Determine the number of lines in these entries that hold the word "project". Give the number and nothing more.

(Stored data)
-- Opening Marker --

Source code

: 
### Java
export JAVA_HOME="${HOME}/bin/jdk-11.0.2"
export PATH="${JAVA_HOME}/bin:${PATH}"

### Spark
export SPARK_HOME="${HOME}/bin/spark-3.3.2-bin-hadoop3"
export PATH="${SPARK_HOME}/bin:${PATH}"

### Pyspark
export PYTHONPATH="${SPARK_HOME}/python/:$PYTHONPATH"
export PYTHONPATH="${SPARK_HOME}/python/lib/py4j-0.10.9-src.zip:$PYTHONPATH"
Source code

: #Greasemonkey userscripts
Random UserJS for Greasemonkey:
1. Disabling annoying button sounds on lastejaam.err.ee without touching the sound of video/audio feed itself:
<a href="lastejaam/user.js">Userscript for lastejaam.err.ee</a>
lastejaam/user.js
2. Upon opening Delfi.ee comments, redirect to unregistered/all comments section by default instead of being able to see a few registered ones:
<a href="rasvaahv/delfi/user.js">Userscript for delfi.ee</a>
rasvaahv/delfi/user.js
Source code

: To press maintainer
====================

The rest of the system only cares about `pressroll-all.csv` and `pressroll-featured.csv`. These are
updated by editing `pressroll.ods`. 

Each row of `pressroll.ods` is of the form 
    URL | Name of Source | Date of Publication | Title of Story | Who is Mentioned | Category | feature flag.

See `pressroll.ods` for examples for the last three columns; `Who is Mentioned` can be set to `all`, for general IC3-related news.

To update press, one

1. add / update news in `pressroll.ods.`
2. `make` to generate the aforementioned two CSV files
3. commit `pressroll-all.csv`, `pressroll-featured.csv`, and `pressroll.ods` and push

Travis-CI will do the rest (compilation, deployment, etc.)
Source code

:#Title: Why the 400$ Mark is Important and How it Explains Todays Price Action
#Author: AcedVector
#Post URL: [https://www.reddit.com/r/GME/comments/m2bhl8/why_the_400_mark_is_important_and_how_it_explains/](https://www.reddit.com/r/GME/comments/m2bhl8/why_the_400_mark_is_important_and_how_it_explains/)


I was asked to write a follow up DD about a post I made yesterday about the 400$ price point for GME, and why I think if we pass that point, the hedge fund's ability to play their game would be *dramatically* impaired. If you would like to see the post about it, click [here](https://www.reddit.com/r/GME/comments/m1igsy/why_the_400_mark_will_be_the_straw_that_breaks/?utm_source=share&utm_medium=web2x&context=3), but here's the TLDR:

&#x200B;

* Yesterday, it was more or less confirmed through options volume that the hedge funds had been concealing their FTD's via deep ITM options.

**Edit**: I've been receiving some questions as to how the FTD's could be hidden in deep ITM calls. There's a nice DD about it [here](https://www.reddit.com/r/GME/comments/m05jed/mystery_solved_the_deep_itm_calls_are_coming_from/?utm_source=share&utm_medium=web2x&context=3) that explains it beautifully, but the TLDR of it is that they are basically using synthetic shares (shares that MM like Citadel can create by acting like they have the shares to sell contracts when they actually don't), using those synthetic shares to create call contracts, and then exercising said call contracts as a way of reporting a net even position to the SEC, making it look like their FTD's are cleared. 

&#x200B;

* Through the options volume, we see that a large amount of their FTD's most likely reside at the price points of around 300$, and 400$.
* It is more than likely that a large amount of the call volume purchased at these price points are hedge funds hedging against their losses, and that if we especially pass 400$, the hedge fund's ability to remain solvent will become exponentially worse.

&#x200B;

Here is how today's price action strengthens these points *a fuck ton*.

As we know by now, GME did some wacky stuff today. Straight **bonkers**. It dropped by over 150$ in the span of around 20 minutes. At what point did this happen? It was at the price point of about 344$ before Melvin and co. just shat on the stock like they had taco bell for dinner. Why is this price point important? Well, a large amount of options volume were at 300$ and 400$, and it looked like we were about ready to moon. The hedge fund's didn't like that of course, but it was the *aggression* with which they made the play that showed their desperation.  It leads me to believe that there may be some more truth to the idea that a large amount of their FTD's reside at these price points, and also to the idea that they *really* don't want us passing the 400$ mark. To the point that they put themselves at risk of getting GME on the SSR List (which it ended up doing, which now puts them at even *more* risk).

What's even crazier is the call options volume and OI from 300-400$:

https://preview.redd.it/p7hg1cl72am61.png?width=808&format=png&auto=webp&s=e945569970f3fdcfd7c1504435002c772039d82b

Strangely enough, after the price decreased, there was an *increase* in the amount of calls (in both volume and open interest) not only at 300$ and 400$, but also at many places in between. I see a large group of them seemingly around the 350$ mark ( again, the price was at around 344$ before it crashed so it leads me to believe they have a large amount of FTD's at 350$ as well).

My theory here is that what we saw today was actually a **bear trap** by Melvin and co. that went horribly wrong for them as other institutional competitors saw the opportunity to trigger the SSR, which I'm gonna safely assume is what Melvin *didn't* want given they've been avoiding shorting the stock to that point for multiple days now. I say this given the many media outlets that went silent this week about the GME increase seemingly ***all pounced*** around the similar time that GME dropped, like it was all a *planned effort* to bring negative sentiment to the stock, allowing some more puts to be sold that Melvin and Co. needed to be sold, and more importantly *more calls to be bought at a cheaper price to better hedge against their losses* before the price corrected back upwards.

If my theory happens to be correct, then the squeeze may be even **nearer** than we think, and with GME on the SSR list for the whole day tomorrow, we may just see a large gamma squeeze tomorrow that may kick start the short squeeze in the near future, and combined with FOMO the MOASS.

-- Closing Marker --
-- Opening Marker --

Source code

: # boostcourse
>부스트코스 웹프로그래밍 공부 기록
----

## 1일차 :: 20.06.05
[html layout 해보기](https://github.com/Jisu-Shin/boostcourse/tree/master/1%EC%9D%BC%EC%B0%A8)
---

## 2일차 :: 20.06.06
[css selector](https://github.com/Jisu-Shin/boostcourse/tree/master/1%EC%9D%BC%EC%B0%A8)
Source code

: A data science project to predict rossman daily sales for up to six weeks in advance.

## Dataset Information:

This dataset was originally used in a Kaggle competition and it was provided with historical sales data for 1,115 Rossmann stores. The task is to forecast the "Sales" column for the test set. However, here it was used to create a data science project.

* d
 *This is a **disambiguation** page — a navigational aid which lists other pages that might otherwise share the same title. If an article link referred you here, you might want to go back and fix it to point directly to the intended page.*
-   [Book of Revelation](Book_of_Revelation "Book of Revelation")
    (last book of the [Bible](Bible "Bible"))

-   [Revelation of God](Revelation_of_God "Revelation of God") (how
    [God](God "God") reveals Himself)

-- Closing Marker --
-- Opening Marker --

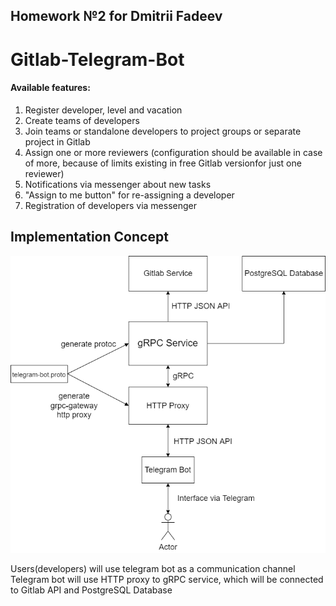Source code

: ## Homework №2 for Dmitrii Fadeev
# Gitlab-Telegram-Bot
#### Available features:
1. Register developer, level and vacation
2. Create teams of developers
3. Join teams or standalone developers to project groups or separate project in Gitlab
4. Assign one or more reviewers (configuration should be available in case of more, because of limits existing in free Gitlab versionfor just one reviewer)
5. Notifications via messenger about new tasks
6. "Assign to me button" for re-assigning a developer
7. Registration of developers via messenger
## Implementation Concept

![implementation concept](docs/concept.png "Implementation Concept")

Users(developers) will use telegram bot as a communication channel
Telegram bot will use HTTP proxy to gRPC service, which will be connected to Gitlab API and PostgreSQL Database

-- Closing Marker --

Answer to the problem
3